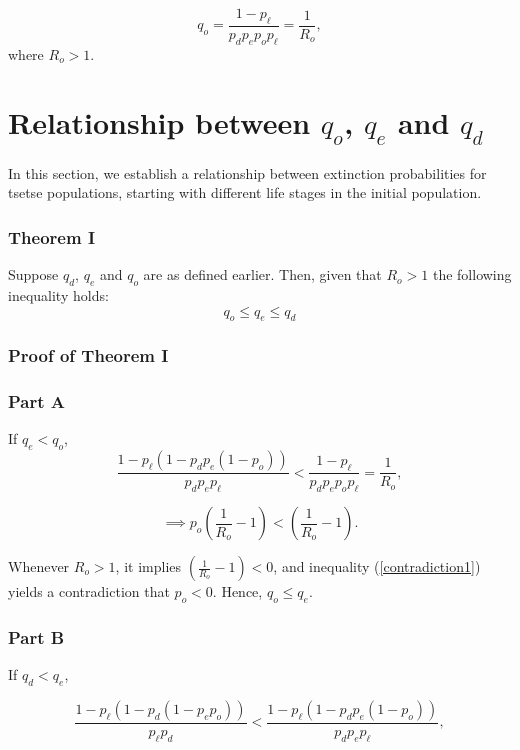\documentclass[smallextended]{svjour3}
\begin{document}
\begin{equation}
\label{extinctionYoungadult}
q_{o} = \frac{1-p_{\ell}}{p_{d}p_{e}p_{o}p_{\ell}} = \frac{1}{R_{o}},
\end{equation}
where $R_o > 1$.

\section{Relationship between $q_{o}$, $q_{e}$ and $q_{d}$}

In this section, we establish a relationship between extinction probabilities for tsetse populations, starting with different life stages in the initial population. 

\subsubsection*{Theorem I}
Suppose $q_{d}$, $q_{e}$ and $q_{o}$ are as defined earlier. Then,  given that $R_{o}>1$ the following inequality holds:
\begin{equation}
\label{Aretsetsetheorem}
q_{o}\leq q_{e} \leq q_{d}
\end{equation}

\subsubsection{Proof of Theorem I}
\subsubsection{Part A}
If  $q_{e} < q_{o}$, %
$$ \frac{1- p_{\ell}(1 -p_{d}p_{e}(1- p_{o}))}{p_{d}p_{e}p_{\ell}} < \frac{1-p_{\ell}}{p_{d}p_{e}p_{o}p_{\ell}} = \frac{1}{R_{o}}, $$

\begin{equation}
\label{contradiction1}
\implies      p_{o}(\frac{1}{R_{o}} - 1) < (\frac{1}{R_{o}}-1). 
\end{equation}

Whenever $R_{o} > 1$, it implies $(\frac{1}{R_{o}}-1) < 0$, and inequality (\ref{contradiction1}) yields a contradiction that $p_{o}<0$. Hence, $q_{o} \leq q_{e}$. 
\subsubsection{Part B}
If $q_{d} < q_{e}$,

$$  \frac{1-p_{\ell}(1 - p_{d}(1 - p_{e}p_{o}))}{p_{\ell}p_{d}}  <  \frac{1- p_{\ell}(1 -p_{d}p_{e}(1- p_{o}))}{p_{d}p_{e}p_{\ell}},  $$
\end{document}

════════════════════

**ASSIGNMENT:**
Among the lines above, find each one containing the string "label" and copy it.

**RESULT FOR THIS TASK:**
\label{extinctionYoungadult}
\label{Aretsetsetheorem}
\label{contradiction1}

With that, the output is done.